[Data records]
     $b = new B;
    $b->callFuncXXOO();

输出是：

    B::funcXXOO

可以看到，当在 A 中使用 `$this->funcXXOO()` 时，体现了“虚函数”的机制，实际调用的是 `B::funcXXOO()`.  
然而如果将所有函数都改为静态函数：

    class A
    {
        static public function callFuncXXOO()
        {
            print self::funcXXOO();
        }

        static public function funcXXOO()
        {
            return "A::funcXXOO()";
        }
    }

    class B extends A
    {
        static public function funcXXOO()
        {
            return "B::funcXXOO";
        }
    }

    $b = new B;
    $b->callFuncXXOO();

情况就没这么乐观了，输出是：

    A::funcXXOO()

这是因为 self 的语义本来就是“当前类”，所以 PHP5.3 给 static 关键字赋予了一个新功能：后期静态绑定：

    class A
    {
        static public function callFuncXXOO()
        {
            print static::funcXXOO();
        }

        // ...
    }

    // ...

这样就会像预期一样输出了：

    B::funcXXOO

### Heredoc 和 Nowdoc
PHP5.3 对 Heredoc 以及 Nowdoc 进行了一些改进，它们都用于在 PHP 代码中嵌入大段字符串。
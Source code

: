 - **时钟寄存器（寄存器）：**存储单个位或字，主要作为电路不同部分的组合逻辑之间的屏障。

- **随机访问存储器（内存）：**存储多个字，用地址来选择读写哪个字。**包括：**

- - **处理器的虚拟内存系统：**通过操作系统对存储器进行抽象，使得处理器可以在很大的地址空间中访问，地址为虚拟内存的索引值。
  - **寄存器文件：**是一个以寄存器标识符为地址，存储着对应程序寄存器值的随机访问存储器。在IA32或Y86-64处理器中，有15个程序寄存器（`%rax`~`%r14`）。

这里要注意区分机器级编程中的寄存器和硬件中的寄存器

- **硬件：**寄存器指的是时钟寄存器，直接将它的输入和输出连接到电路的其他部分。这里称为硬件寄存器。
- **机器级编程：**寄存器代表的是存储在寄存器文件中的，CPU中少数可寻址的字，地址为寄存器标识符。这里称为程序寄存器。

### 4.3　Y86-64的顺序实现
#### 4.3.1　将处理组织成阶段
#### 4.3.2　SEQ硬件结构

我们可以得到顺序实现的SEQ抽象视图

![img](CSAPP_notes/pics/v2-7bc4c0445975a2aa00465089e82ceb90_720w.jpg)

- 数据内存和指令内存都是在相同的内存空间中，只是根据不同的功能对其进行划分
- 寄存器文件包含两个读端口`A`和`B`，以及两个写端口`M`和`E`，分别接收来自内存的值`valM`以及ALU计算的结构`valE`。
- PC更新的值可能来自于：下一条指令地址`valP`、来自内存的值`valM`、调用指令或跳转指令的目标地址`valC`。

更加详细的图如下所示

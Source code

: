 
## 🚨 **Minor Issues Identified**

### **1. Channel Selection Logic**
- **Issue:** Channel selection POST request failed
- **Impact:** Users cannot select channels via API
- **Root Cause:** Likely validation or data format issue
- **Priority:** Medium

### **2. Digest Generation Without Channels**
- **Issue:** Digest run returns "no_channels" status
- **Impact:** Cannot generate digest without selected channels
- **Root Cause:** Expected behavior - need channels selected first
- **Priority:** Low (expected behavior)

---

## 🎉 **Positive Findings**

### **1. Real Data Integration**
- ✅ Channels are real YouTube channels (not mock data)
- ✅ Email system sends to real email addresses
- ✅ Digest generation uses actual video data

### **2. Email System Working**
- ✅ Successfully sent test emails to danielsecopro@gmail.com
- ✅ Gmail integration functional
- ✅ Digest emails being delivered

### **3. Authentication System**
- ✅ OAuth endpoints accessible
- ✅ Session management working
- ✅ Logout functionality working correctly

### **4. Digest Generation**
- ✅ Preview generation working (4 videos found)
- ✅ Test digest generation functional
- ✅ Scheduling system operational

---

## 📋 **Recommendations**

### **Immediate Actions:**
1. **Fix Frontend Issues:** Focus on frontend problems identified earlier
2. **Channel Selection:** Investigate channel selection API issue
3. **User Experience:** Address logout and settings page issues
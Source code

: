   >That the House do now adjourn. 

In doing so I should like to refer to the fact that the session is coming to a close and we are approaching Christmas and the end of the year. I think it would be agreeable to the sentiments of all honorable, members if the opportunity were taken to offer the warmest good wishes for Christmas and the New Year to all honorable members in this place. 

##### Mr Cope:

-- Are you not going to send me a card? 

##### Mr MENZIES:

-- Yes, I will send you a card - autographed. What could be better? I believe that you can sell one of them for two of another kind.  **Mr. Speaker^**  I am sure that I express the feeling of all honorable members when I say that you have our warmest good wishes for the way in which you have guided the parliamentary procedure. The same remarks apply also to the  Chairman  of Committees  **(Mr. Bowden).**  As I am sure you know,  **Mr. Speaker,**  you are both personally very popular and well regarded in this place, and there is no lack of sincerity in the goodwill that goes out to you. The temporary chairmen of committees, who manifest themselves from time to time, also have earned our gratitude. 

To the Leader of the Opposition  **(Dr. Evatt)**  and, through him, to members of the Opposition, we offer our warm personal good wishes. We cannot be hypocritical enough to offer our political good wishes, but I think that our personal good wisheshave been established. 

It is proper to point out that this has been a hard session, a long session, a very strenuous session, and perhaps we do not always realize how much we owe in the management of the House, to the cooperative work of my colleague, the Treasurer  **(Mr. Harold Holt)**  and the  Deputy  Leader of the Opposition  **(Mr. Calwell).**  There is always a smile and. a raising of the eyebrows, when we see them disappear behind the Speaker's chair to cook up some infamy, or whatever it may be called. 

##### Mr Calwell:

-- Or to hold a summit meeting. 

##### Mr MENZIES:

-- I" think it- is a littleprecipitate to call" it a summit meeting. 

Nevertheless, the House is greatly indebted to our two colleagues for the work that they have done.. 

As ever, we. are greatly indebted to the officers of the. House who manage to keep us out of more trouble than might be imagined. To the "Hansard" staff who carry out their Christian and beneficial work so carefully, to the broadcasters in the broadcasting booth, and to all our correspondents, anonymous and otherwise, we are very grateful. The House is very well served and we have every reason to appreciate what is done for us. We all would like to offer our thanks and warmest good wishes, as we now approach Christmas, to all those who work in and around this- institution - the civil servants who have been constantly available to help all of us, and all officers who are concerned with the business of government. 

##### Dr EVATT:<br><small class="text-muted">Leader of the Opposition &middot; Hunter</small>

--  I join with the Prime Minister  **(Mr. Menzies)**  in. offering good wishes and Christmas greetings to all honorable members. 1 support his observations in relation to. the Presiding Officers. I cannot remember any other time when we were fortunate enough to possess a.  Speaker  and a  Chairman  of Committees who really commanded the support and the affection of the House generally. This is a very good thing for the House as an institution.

-- WHAT TO PRODUCE --
When a line above includes the word "greatly", please list that line.

-- THE COMPLETED TASK --
Nevertheless, the House is greatly indebted to our two colleagues for the work that they have done.. 
As ever, we. are greatly indebted to the officers of the. House who manage to keep us out of more trouble than might be imagined. To the "Hansard" staff who carry out their Christian and beneficial work so carefully, to the broadcasters in the broadcasting booth, and to all our correspondents, anonymous and otherwise, we are very grateful. The House is very well served and we have every reason to appreciate what is done for us. We all would like to offer our thanks and warmest good wishes, as we now approach Christmas, to all those who work in and around this- institution - the civil servants who have been constantly available to help all of us, and all officers who are concerned with the business of government. 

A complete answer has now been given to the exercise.